The sheer “Oh wait… this is actually in my budget???” feeling?

Wild.

Suddenly the girl inside me is like:
“Beauty products? Yes. Shoes? Absolutely. Jewellery? Don’t even ask. Clothes? Add to cart.” She’s alive. She’s excited. She’s dangerous.

(PS: Diamonds are women’s best friends. There is no debate. If anyone wants to argue, I am happy to hear their TED Talk.)

So now when I walk into Brown Thomas or Arnotts, I am suddenly in the middle of a luxury universe:

Jimmy Choo, Michael Kors, Marc Jacobs, Guess, Coach, YSL, NARS, Charlotte Tilbury and Benefit

And I am standing there like a confused person thinking:
Who among you is actually worth my money, and who is just pretty packaging with commitment issues?”

I have read all the blogs.
All the “Top 10 things to buy on sale.”
All the “What’s worth it and what’s not.”
And yet… confusion.

Like sneakers.
I want a new pair.
But Nike? Adidas? Jordan? Puma?

And if Nike — WHICH Nike?
Air Max?
Air Force?
Dunk?
Some limited-edition mystery pair that vanished before I even saw it?

Available in JD? Schuh? Footlocker?
Or some secret sneaker dungeon I don’t know exists?

Why do I need a PhD to buy ONE pair of shoes?

And look, this isn’t just a girl problem.
Boys pretend to be simple. “Just buy any.”
But they’re the same people watching 127 YouTube reviews from guys explaining shoes like its rocket science.

More options = more confusion. End of story.
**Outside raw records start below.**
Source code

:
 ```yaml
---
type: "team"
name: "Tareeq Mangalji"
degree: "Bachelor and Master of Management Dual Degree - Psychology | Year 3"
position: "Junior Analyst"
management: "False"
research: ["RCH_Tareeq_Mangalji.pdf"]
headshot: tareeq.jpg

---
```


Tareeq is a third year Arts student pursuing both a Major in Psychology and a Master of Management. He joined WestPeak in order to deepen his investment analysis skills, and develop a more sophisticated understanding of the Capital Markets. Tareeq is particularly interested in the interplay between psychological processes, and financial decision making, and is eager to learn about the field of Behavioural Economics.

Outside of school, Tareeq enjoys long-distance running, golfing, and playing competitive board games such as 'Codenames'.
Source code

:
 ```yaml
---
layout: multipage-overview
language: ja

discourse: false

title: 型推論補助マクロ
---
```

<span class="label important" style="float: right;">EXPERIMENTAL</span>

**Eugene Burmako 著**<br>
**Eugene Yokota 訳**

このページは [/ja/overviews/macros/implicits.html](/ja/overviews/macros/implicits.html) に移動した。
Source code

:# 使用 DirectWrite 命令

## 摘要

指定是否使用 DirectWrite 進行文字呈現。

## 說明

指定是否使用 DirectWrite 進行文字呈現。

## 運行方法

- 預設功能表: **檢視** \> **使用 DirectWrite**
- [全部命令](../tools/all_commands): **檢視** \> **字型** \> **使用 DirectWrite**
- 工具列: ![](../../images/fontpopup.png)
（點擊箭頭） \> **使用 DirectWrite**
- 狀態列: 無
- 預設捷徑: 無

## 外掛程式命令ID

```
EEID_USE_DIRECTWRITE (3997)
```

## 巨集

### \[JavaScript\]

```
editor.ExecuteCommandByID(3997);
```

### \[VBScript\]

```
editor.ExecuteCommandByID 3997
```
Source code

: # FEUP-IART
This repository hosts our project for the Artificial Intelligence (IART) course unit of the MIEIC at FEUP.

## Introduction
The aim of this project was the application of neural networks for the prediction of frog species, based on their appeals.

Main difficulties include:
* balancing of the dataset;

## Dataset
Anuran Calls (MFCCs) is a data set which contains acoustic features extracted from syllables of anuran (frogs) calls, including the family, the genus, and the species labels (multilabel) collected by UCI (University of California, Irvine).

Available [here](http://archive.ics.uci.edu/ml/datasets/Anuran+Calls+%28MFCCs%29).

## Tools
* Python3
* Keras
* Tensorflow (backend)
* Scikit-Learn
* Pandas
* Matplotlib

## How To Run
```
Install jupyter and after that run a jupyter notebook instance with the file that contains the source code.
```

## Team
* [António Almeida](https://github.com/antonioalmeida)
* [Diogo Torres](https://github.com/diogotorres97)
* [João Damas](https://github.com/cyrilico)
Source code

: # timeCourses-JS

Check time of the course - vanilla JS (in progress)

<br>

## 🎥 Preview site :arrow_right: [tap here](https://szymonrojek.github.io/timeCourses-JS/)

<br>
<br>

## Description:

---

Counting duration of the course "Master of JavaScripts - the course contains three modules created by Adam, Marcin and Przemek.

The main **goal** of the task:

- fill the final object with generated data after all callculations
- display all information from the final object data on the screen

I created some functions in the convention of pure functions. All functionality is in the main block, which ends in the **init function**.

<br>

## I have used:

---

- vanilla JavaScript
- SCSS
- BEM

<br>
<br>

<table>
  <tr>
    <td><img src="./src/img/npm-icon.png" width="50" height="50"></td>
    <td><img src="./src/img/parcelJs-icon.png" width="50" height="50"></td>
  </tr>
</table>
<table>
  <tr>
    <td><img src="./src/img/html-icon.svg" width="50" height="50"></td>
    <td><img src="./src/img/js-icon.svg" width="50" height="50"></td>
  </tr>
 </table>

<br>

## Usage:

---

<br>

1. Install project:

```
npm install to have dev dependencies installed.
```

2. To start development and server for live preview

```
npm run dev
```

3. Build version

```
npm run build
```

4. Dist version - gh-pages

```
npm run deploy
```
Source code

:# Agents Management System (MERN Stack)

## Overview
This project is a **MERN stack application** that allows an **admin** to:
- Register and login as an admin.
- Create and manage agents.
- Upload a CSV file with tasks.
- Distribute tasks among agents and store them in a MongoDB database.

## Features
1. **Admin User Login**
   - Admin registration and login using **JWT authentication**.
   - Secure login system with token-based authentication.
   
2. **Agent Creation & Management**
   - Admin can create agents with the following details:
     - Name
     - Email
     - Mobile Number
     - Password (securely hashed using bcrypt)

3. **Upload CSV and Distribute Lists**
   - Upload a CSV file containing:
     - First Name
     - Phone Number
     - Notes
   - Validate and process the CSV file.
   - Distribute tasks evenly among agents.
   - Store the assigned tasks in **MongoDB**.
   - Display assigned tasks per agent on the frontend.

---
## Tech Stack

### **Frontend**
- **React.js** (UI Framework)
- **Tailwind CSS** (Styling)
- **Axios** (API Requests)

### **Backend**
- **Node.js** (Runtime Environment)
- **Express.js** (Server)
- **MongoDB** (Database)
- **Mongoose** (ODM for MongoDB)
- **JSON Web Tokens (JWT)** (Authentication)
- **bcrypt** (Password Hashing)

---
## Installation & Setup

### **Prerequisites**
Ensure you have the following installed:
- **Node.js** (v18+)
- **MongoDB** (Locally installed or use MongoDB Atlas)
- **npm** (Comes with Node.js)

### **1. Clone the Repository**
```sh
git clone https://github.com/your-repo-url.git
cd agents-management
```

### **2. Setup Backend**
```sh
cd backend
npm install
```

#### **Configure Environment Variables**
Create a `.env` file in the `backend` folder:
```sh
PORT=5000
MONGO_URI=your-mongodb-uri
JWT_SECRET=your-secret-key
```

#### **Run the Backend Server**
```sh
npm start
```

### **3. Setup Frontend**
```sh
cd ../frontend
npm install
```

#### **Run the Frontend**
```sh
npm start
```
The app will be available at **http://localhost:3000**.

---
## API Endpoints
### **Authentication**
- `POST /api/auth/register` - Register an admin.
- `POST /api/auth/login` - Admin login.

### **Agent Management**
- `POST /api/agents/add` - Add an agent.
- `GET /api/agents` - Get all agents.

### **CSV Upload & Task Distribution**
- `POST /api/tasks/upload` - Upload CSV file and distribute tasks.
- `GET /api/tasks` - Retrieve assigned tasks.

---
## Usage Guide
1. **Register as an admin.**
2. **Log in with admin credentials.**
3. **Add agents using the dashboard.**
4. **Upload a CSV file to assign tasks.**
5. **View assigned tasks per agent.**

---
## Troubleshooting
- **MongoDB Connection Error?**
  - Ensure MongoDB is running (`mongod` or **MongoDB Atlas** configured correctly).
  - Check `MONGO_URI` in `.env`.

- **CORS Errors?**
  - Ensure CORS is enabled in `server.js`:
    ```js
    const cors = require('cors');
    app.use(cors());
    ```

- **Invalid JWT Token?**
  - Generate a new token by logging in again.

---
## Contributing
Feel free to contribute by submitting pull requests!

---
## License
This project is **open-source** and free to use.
People say, “Ask the specialists!”
But specialists always give the same answer:
“Go with what you like.”

Okay… that is the WHOLE problem.
If I knew what I liked, I would not be here standing in aisle 7 having an identity crisis.

Thank God for friends and instincts — the only reason I ever end up buying anything.

Especially perfumes.
Choosing between Valentino, Zara, M&S, Victoria’s Secret…
It genuinely felt like judging toppers in a class where everyone got 95%.
All brilliant. All different.
And the problem is not the price — it’s choosing just ONE.

Eventually, I just went with the philosophy:
Buy what feels right.
If it stops feeling right later — congratulations, you now have an excuse to buy another.

Trial and error, baby.

Honestly, I have become a huge fan of asking random women around me:
“Hey, that looks amazing on you — where did you get it?”
Women helping women.
And copying their choices saves me so. much. stress.

Let me know what you think.
And if you have any magical shopping wisdom — drop it in the comments.
One girl’s trauma is another girl’s survival guide.

PS: Not promoting any brands — these are just the ones my confused soul recognises. Please don’t quote me.